> TASK GOAL: Each line of the listing that includes "LoRA" should be reported.

> THE RECORDS:

****

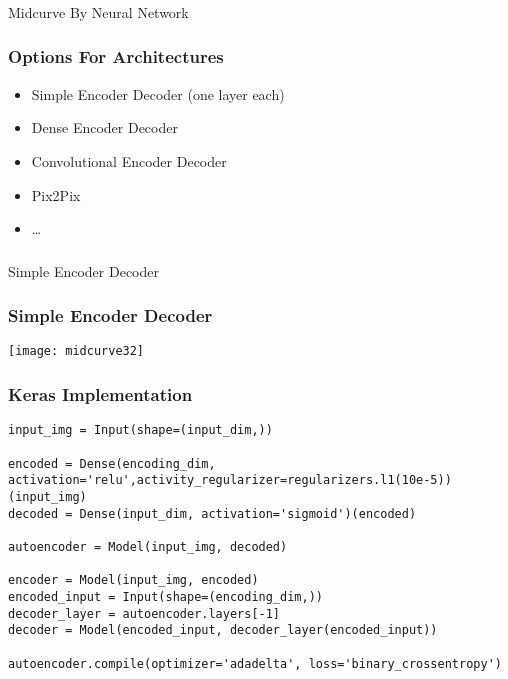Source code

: \begin{frame}[fragile]\frametitle{}
\begin{center}
{\Large Midcurve By Neural Network}
\end{center}
\end{frame}

\begin{frame}[fragile]\frametitle{Options For Architectures}
	\begin{itemize}
	\item Simple Encoder Decoder (one layer each)
	\item Dense Encoder Decoder
	\item Convolutional Encoder Decoder
	\item Pix2Pix
	\item \ldots
	\end{itemize}	
\end{frame}

\begin{frame}[fragile]\frametitle{}
\begin{center}
{\Large Simple Encoder Decoder}
\end{center}
\end{frame}

\begin{frame}[fragile]\frametitle{Simple Encoder Decoder}

\begin{center}
\texttt{[image: midcurve32]}
\end{center}	
\end{frame}

\begin{frame}[fragile]\frametitle{Keras Implementation}

\begin{lstlisting}
input_img = Input(shape=(input_dim,))
    
encoded = Dense(encoding_dim, activation='relu',activity_regularizer=regularizers.l1(10e-5))(input_img)
decoded = Dense(input_dim, activation='sigmoid')(encoded) 
    
autoencoder = Model(input_img, decoded)
            
encoder = Model(input_img, encoded)
encoded_input = Input(shape=(encoding_dim,))
decoder_layer = autoencoder.layers[-1]
decoder = Model(encoded_input, decoder_layer(encoded_input))
    
autoencoder.compile(optimizer='adadelta', loss='binary_crossentropy')
\end{lstlisting}	
\end{frame}

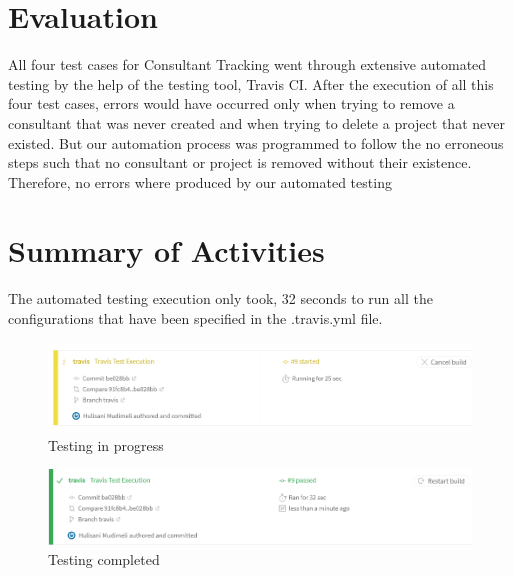 \documentclass[a4paper, 12pt, oneside]{article}
\begin{document}
\pagebreak
\section{Evaluation}

All four test cases for Consultant Tracking went through extensive automated testing by the help of the testing tool, Travis CI. After the execution of all this four test cases, errors would have occurred only when trying to remove a consultant that was never created and when trying to delete a project that never existed. But our automation process was programmed to follow the no erroneous steps such that no consultant or project is removed without their existence. Therefore, no errors where produced by our automated testing

\section{Summary of Activities}

The automated testing execution only took, 32 seconds to run all the configurations that have been specified in the .travis.yml file.
\begin{figure}[!htb]

  \centering

   \includegraphics[width=\linewidth]{images/Capture.png}

\caption{Testing in progress}

 \label{fig:sfig1}

\end{figure}

\begin{figure}[h]

  \centering

   \includegraphics[width=\linewidth]{images/Capture3.png}

\caption{Testing completed}

 \label{fig:sfig1}

\end{figure}
\end{document}
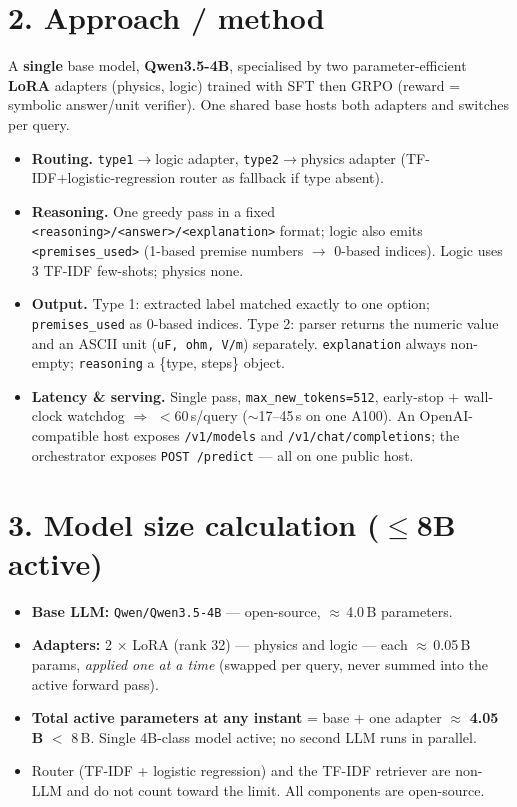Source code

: \documentclass[8pt]{extarticle}
\begin{document}
\section*{2. Approach / method}
A \textbf{single} base model, \textbf{Qwen3.5-4B}, specialised by two
parameter-efficient \textbf{LoRA} adapters (physics, logic) trained with SFT then
GRPO (reward = symbolic answer/unit verifier). One shared base hosts both
adapters and switches per query.
\begin{itemize}
\item \textbf{Routing.} \texttt{type1}$\rightarrow$logic adapter,
\texttt{type2}$\rightarrow$physics adapter (TF-IDF+logistic-regression router as
fallback if type absent).
\item \textbf{Reasoning.} One greedy pass in a fixed
\texttt{<reasoning>/<answer>/<explanation>} format; logic also emits
\texttt{<premises\_used>} (1-based premise numbers $\rightarrow$ 0-based indices).
Logic uses 3 TF-IDF few-shots; physics none.
\item \textbf{Output.} Type 1: extracted label matched exactly to one option;
\texttt{premises\_used} as 0-based indices. Type 2: parser returns the numeric
value and an ASCII unit (\texttt{uF, ohm, V/m}) separately.
\texttt{explanation} always non-empty; \texttt{reasoning} a \{type, steps\}
object.
\item \textbf{Latency \& serving.} Single pass, \texttt{max\_new\_tokens=512},
early-stop + wall-clock watchdog $\Rightarrow$ $<$60\,s/query
($\sim$17--45\,s on one A100). An OpenAI-compatible host exposes
\texttt{/v1/models} and \texttt{/v1/chat/completions}; the orchestrator exposes
\texttt{POST /predict} — all on one public host.
\end{itemize}

\section*{3. Model size calculation ($\le$8B active)}
\begin{itemize}
\item \textbf{Base LLM:} \texttt{Qwen/Qwen3.5-4B} — open-source,
$\approx$\,4.0\,B parameters.
\item \textbf{Adapters:} 2 $\times$ LoRA (rank 32) — physics and logic — each
$\approx$\,0.05\,B params, \emph{applied one at a time} (swapped per query, never
summed into the active forward pass).
\item \textbf{Total active parameters at any instant} = base + one adapter
$\approx$ \textbf{4.05\,B} $<$ 8\,B.  Single 4B-class model active;
no second LLM runs in parallel.
\item Router (TF-IDF + logistic regression) and the TF-IDF retriever are
non-LLM and do not count toward the limit. All components are open-source.
\end{itemize}
\end{document}
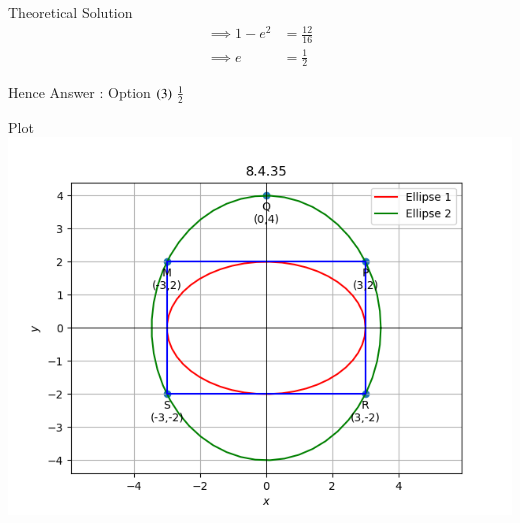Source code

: \documentclass{beamer}
\begin{document}
\begin{frame}{Theoretical Solution}
\begin{align}
    \implies 1-e^2 &= \frac{12}{16}\\
    \implies e &= \frac{1}{2}
\end{align}

Hence Answer : Option $\left(3\right)\,\frac{1}{2}$
\end{frame}

\begin{frame}{Plot}
    \centering
    \includegraphics[width=\columnwidth, height=0.8\textheight, keepaspectratio]{../figs/graph2.png}   
\end{frame}
\end{document}
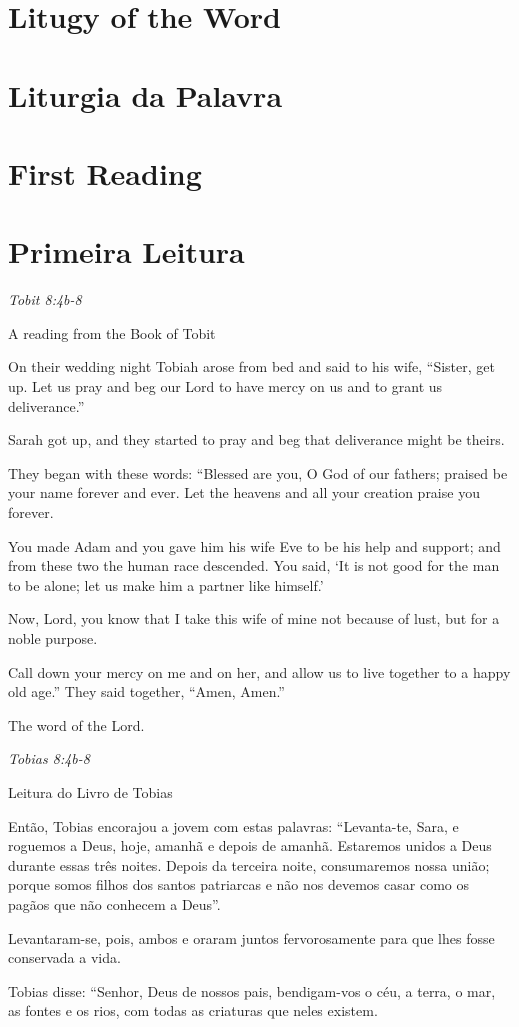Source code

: \documentclass[10pt,a5]{article}
\newcommand \sect[2] {\section*{#1} \switchcolumn \section*{#2} \switchcolumn*}
\begin{document}
\begin{paracol}{2}

 \sect{Litugy of the Word}{Liturgia da Palavra}

 \sect{First Reading}{Primeira Leitura}

 \textit{Tobit 8:4b-8}

\hspace{2em} A reading from the Book of Tobit

On their wedding night Tobiah arose from bed and said to his wife,
“Sister, get up. Let us pray and beg our Lord to have mercy on
us and to grant us deliverance.”

Sarah got up, and they started to pray
and beg that deliverance might be theirs.

They began with these words:
“Blessed are you, O God of our fathers;
praised be your name forever and ever.
Let the heavens and all your creation
praise you forever.

You made Adam and you gave him his wife Eve to be his help
and support;
and from these two the human race descended.
You said, ‘It is not good for the man to be alone;
let us make him a partner like himself.’

Now, Lord, you know that I take this wife of mine not because
of lust,
but for a noble purpose.

Call down your mercy on me and on her,
and allow us to live together to a happy old age.”
They said together, “Amen, Amen.”

The word of the Lord.


\switchcolumn

\textit{Tobias 8:4b-8}

\hspace{2em} Leitura do Livro de Tobias

Então, Tobias encorajou a jovem com estas palavras: “Levanta-te, Sara, e roguemos a Deus, hoje, amanhã e depois de amanhã. Estaremos unidos a Deus durante essas três noites. Depois da terceira noite, consumaremos nossa união;
porque somos filhos dos santos patriarcas e não nos devemos casar como os pagãos que não conhecem a Deus”.

Levantaram-se, pois, ambos e oraram juntos fervorosamente para que lhes fosse conservada a vida.

Tobias disse: “Senhor, Deus de nossos pais, bendigam-vos o céu, a terra, o mar, as fontes e os rios, com todas as criaturas que neles existem.


\end{paracol}
\end{document}
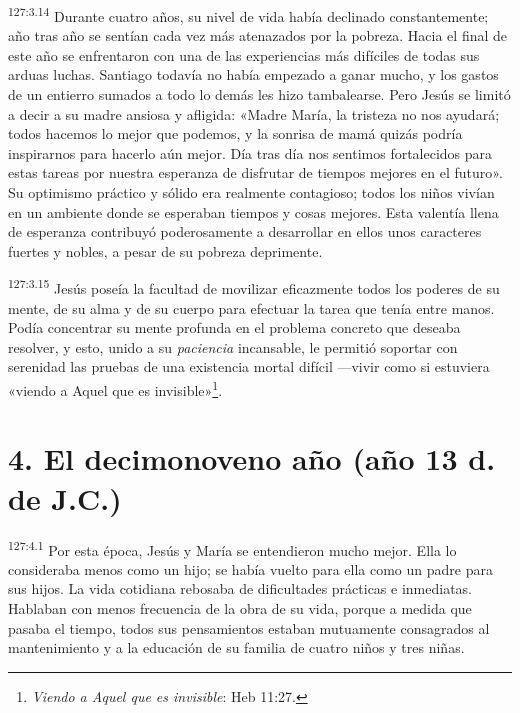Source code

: \par 
\textsuperscript{127:3.14} Durante cuatro años, su nivel de vida había declinado constantemente; año tras año se sentían cada vez más atenazados por la pobreza. Hacia el final de este año se enfrentaron con una de las experiencias más difíciles de todas sus arduas luchas. Santiago todavía no había empezado a ganar mucho, y los gastos de un entierro sumados a todo lo demás les hizo tambalearse. Pero Jesús se limitó a decir a su madre ansiosa y afligida: «Madre María, la tristeza no nos ayudará; todos hacemos lo mejor que podemos, y la sonrisa de mamá quizás podría inspirarnos para hacerlo aún mejor. Día tras día nos sentimos fortalecidos para estas tareas por nuestra esperanza de disfrutar de tiempos mejores en el futuro». Su optimismo práctico y sólido era realmente contagioso; todos los niños vivían en un ambiente donde se esperaban tiempos y cosas mejores. Esta valentía llena de esperanza contribuyó poderosamente a desarrollar en ellos unos caracteres fuertes y nobles, a pesar de su pobreza deprimente.

\par 
\textsuperscript{127:3.15} Jesús poseía la facultad de movilizar eficazmente todos los poderes de su mente, de su alma y de su cuerpo para efectuar la tarea que tenía entre manos. Podía concentrar su mente profunda en el problema concreto que deseaba resolver, y esto, unido a su \textit{paciencia} incansable, le permitió soportar con serenidad las pruebas de una existencia mortal difícil ---vivir como si estuviera «viendo a Aquel que es invisible»\footnote{\textit{Viendo a Aquel que es invisible}: Heb 11:27.}.

\section*{4. El decimonoveno año (año 13 d. de J.C.)}
\par 
\textsuperscript{127:4.1} Por esta época, Jesús y María se entendieron mucho mejor. Ella lo consideraba menos como un hijo; se había vuelto para ella como un padre para sus hijos. La vida cotidiana rebosaba de dificultades prácticas e inmediatas. Hablaban con menos frecuencia de la obra de su vida, porque a medida que pasaba el tiempo, todos sus pensamientos estaban mutuamente consagrados al mantenimiento y a la educación de su familia de cuatro niños y tres niñas.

****

> RESPONSE:
parameter-efficient \textbf{LoRA} adapters (physics, logic) trained with SFT then
\item \textbf{Adapters:} 2 $\times$ LoRA (rank 32) — physics and logic — each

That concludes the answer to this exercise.